§ What the task asks:
After finding the line with "de **α** e **β**." in the entries below, retype exactly each line from there through the line with "(f(Ⲭk) - f(Ⲭk-1)) ) ;", including that final line.

(Items from a dataset)
★ ★ ★ ★ ★
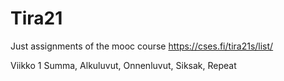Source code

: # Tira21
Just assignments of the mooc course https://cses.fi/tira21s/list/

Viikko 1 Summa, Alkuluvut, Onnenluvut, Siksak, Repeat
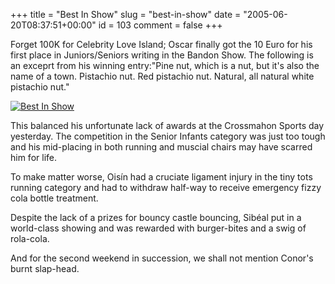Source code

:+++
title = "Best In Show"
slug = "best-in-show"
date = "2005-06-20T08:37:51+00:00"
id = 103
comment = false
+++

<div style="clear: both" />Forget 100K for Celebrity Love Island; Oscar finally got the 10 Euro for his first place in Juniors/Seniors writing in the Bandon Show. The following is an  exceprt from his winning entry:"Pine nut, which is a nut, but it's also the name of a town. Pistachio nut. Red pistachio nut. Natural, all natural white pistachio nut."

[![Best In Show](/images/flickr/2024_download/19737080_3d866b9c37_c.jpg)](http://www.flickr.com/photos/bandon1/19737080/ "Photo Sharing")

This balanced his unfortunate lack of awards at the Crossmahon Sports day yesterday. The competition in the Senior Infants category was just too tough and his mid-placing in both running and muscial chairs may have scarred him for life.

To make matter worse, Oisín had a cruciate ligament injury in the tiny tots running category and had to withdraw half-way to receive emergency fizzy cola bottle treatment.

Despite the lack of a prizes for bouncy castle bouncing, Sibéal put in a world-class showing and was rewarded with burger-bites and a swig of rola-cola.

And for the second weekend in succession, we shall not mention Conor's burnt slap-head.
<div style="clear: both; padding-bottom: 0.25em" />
★ ★ ★ ★ ★
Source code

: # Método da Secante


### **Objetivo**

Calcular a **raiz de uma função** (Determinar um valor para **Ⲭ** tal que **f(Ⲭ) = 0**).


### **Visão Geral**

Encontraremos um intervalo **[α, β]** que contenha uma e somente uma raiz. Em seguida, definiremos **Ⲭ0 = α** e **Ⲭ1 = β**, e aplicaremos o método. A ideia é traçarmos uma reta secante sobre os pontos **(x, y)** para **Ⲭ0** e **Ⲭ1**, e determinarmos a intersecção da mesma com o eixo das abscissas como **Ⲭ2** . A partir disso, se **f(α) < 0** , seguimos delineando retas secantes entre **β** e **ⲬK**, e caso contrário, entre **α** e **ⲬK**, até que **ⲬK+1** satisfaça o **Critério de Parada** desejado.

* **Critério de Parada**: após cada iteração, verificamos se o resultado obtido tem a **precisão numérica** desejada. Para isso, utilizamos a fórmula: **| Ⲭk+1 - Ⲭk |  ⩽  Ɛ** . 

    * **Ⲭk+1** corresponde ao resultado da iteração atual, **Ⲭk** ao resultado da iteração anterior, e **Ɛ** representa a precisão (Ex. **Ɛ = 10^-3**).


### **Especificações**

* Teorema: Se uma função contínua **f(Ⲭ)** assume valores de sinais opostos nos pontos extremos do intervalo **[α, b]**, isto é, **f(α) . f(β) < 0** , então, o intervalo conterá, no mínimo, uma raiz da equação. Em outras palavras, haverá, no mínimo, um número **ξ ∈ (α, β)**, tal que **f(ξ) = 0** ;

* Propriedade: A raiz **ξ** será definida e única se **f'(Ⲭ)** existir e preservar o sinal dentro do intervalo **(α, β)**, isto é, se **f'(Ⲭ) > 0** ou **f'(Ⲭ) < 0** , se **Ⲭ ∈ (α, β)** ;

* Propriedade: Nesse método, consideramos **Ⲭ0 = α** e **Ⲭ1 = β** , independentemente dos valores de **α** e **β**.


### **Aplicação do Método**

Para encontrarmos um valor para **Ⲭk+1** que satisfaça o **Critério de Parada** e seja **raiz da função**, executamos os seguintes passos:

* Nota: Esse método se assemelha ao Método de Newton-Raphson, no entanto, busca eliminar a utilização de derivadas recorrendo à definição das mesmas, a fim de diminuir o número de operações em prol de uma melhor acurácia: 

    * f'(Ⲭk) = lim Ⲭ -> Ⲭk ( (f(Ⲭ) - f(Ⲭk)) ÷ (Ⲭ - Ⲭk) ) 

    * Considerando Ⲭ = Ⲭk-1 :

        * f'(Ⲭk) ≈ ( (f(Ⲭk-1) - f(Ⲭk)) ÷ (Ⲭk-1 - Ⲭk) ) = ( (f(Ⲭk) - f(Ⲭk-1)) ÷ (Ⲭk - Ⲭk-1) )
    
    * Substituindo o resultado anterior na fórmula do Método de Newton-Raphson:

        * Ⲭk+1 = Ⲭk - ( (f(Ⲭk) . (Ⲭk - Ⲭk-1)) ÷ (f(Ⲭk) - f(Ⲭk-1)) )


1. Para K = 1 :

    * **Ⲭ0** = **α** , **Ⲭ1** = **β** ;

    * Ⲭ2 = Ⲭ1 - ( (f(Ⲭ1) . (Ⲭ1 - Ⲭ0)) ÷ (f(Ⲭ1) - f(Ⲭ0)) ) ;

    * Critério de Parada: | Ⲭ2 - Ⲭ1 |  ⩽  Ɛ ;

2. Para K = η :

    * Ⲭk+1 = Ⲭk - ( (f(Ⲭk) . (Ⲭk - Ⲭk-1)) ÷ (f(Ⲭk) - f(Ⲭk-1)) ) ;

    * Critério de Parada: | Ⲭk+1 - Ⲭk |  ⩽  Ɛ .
★ ★ ★ ★ ★
§ Result of this task:
* Propriedade: Nesse método, consideramos **Ⲭ0 = α** e **Ⲭ1 = β** , independentemente dos valores de **α** e **β**.


### **Aplicação do Método**

Para encontrarmos um valor para **Ⲭk+1** que satisfaça o **Critério de Parada** e seja **raiz da função**, executamos os seguintes passos:

* Nota: Esse método se assemelha ao Método de Newton-Raphson, no entanto, busca eliminar a utilização de derivadas recorrendo à definição das mesmas, a fim de diminuir o número de operações em prol de uma melhor acurácia: 

    * f'(Ⲭk) = lim Ⲭ -> Ⲭk ( (f(Ⲭ) - f(Ⲭk)) ÷ (Ⲭ - Ⲭk) ) 

    * Considerando Ⲭ = Ⲭk-1 :

        * f'(Ⲭk) ≈ ( (f(Ⲭk-1) - f(Ⲭk)) ÷ (Ⲭk-1 - Ⲭk) ) = ( (f(Ⲭk) - f(Ⲭk-1)) ÷ (Ⲭk - Ⲭk-1) )
    
    * Substituindo o resultado anterior na fórmula do Método de Newton-Raphson:

        * Ⲭk+1 = Ⲭk - ( (f(Ⲭk) . (Ⲭk - Ⲭk-1)) ÷ (f(Ⲭk) - f(Ⲭk-1)) )


1. Para K = 1 :

    * **Ⲭ0** = **α** , **Ⲭ1** = **β** ;

    * Ⲭ2 = Ⲭ1 - ( (f(Ⲭ1) . (Ⲭ1 - Ⲭ0)) ÷ (f(Ⲭ1) - f(Ⲭ0)) ) ;

    * Critério de Parada: | Ⲭ2 - Ⲭ1 |  ⩽  Ɛ ;

2. Para K = η :

    * Ⲭk+1 = Ⲭk - ( (f(Ⲭk) . (Ⲭk - Ⲭk-1)) ÷ (f(Ⲭk) - f(Ⲭk-1)) ) ;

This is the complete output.